I just explained one very tiny corner of the application that began my life with the Mac in 1984. A straightforward implementation of these features would be very different. The pencil tool would draw in a single color. The magnifying feature would be a separate tool or menu command. The hand tool would also be selected and used separately. In fact, many years later, MacPaint imitators for other platforms followed these “obvious” rules in their interfaces, entirely missing what made MacPaint such a special program.
And remember, this was the original release of MacPaint. There were few comparable predecessors from which to learn. This was not a refinement of a venerable application. This was not the polish that comes after several years of end-user feedback and major revisions. This was version one. It seemed to spring, fully formed, from the forehead of Zeus. It was, to a ten year-old John Siracusa, the greatest program he’d ever seen.
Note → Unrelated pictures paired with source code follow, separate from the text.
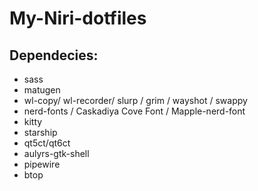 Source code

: # My-Niri-dotfiles
## Dependecies:
- sass
- matugen
- wl-copy/ wl-recorder/ slurp / grim / wayshot / swappy
- nerd-fonts / Caskadiya Cove Font / Mapple-nerd-font
- kitty
- starship
- qt5ct/qt6ct
- aulyrs-gtk-shell
- pipewire
- btop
So why is FatBits the title of my blog? Aside from the obvious nostalgia trip and old school Mac cred, I think it’s good fit for my personality, and my writing style here at Ars. I spent a lot of time in FatBits as a kid. I am (and was, even at ten years old) the kind of person who’s not satisfied until every single pixel is just so. What I do here at Ars is write about Apple with the same spirit as I twiddled pixels in MacPaint, activating my own mental FatBits mode as needed to examine interesting corners of Mac OS X, nearly imperceptible flaws in Apple’s hardware, and so on.
Call it attention to detail, if you will…although it may less charitably be described as borderline obsessive-compulsive. But that’s me; WYSIWYG.